Using the records below, find how many lines hold the word "think" and reply with only that number.

Items listed in a dataset:

..............................

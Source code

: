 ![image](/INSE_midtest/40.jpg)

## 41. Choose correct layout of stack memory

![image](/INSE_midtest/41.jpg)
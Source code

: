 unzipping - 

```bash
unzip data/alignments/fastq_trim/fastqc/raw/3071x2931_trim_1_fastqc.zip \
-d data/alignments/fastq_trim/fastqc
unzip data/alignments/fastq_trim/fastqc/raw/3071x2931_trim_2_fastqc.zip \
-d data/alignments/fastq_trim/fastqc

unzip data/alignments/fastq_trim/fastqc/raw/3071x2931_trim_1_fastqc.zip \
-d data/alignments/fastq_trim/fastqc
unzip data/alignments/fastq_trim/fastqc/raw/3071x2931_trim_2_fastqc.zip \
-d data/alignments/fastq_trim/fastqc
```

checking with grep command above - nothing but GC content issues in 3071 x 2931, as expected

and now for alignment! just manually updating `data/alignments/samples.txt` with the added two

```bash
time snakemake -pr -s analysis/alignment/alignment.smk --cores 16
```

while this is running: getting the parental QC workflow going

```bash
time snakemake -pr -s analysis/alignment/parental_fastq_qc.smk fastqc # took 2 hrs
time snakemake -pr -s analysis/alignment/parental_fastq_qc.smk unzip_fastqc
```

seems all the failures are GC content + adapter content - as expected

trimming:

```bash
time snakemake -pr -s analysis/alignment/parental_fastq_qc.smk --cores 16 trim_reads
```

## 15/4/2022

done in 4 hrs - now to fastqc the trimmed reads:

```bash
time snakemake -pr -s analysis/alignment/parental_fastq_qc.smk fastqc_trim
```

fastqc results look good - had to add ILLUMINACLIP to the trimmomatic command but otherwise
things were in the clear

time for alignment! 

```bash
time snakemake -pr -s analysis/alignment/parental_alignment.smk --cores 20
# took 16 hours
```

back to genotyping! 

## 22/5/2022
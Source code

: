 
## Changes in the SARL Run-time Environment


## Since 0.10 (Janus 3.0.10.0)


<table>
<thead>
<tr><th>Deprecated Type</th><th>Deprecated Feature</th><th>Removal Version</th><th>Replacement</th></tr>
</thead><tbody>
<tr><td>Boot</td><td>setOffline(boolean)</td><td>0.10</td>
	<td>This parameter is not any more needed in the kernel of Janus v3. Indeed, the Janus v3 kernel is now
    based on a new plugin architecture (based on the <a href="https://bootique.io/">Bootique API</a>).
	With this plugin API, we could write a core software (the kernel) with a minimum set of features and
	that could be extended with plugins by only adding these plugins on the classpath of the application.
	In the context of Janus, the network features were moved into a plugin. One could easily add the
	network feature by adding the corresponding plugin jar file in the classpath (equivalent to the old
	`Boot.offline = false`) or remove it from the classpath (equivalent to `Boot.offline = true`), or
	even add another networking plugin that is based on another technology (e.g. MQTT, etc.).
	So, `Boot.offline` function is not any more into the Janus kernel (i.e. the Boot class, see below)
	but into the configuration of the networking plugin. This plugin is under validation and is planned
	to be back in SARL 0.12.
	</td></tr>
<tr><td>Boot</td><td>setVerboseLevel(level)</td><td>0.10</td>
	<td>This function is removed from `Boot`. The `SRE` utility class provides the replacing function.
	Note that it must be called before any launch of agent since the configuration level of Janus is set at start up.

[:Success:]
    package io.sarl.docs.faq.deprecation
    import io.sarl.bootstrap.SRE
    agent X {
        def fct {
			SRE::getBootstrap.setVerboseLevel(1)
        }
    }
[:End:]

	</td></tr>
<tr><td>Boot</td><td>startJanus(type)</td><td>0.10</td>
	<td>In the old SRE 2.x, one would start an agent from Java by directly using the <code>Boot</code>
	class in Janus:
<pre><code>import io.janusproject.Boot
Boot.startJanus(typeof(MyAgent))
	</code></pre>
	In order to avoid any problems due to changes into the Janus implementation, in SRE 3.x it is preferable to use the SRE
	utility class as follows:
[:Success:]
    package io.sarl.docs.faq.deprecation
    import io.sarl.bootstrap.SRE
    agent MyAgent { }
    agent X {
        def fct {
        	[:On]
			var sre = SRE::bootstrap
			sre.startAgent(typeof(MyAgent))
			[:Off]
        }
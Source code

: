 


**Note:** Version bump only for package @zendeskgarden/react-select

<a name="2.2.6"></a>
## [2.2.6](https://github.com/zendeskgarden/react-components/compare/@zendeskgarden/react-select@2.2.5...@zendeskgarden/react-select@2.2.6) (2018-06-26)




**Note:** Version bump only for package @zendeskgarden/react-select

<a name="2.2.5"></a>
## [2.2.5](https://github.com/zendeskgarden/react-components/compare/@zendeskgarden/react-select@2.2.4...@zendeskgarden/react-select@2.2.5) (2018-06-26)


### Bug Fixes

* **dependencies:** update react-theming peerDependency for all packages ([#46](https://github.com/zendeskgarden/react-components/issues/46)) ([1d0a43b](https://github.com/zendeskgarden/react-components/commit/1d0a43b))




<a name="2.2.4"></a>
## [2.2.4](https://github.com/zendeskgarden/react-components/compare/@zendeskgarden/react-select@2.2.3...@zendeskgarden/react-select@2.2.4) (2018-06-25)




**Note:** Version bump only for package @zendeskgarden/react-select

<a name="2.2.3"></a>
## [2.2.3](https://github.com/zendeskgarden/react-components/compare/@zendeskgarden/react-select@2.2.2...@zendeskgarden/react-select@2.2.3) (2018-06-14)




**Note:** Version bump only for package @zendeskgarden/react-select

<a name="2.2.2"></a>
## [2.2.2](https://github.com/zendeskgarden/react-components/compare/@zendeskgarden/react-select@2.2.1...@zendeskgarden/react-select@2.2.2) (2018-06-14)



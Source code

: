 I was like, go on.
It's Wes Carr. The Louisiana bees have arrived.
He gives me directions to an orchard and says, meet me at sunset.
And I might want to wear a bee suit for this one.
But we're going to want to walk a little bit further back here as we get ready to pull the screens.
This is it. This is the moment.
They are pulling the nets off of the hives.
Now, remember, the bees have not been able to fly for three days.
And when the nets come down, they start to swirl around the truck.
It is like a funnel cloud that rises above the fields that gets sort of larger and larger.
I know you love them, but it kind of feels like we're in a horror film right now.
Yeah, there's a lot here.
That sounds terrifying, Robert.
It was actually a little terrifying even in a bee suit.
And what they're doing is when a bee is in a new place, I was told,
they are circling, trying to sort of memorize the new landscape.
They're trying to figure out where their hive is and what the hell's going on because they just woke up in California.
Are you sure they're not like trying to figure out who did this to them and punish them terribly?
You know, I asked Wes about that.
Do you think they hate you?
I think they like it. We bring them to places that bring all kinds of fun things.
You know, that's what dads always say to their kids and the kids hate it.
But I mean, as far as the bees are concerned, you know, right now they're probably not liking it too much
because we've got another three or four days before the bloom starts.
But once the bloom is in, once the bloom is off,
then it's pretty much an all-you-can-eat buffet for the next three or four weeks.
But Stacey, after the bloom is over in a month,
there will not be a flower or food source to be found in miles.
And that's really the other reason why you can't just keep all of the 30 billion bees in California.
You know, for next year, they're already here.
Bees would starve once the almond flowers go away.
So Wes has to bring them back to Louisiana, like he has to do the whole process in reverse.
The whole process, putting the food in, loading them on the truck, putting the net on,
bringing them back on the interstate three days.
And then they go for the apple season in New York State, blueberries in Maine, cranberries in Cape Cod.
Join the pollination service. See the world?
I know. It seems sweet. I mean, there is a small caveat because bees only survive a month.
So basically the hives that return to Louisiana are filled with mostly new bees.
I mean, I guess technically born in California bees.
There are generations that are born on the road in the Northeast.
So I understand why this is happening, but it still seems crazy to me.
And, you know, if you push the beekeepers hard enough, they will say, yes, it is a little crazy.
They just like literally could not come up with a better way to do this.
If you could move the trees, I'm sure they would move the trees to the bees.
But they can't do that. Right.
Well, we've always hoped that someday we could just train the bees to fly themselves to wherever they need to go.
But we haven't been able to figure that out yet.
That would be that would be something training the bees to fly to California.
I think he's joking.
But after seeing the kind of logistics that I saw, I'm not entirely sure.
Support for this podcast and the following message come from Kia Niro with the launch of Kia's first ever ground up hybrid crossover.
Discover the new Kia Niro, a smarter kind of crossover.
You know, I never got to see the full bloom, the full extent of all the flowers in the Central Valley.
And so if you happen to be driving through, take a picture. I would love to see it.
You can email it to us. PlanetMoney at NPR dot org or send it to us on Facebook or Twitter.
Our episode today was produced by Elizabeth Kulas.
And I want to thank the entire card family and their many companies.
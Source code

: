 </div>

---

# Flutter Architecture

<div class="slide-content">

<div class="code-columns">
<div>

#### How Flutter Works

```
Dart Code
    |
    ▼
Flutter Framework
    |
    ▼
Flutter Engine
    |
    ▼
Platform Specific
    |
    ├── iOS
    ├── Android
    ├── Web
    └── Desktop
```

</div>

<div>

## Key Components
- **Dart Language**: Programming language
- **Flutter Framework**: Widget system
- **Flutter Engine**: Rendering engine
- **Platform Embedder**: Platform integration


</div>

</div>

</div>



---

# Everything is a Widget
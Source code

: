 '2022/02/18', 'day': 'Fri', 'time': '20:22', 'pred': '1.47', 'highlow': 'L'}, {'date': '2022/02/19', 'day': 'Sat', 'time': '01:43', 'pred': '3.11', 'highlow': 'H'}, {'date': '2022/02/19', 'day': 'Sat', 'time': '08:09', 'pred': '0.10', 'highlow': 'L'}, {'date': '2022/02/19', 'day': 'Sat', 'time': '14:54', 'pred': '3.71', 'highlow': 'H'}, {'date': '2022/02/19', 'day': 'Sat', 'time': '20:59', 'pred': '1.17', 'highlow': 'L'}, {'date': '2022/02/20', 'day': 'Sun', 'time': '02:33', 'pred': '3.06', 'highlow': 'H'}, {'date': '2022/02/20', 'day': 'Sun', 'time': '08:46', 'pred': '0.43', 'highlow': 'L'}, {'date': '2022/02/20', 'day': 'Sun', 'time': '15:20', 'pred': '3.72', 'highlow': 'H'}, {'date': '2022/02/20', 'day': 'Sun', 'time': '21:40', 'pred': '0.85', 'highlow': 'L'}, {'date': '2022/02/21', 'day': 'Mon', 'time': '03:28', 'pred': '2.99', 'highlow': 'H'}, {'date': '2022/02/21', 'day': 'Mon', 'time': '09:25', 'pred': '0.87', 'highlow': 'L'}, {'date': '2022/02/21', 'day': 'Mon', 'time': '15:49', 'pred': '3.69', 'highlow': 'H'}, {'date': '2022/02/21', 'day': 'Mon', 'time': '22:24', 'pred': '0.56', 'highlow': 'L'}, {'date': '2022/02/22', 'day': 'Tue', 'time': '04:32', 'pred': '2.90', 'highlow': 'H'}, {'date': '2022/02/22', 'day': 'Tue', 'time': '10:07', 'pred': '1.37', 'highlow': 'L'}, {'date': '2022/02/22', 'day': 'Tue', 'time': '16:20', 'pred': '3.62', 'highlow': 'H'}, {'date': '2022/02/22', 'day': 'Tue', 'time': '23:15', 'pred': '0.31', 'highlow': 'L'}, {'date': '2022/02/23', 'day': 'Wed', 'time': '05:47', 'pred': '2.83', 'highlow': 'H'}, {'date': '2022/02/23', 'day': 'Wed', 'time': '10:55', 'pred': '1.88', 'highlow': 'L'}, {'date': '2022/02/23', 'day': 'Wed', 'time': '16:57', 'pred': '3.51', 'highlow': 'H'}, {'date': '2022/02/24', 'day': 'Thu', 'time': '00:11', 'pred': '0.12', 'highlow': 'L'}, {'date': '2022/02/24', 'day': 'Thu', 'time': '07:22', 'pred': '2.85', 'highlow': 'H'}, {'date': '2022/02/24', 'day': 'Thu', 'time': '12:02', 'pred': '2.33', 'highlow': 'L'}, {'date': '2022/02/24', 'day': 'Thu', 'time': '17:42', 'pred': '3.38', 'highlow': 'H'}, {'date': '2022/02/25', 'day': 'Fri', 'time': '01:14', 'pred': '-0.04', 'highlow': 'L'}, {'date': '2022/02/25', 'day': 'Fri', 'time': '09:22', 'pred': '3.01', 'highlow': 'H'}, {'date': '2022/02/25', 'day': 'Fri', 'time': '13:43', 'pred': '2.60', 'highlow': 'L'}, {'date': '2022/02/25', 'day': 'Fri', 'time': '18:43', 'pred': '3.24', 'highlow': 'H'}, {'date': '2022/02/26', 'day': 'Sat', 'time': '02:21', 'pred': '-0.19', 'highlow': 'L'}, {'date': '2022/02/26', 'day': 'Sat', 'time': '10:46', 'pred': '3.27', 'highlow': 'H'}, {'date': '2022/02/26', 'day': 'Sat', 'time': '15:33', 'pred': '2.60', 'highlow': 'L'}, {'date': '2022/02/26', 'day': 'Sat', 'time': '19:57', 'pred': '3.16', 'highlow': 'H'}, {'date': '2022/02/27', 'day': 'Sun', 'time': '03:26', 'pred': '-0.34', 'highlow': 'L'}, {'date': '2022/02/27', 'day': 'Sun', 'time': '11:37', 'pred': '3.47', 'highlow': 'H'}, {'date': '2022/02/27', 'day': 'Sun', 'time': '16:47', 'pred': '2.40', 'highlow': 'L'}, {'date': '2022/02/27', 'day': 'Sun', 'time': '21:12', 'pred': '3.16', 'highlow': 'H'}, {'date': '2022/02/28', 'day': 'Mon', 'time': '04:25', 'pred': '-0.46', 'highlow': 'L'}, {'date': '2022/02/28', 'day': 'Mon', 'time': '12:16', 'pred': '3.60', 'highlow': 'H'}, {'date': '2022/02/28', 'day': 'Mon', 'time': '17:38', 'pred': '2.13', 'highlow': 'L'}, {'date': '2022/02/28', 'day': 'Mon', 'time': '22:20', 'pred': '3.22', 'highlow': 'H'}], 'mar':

..............................

Response to this exercise: 3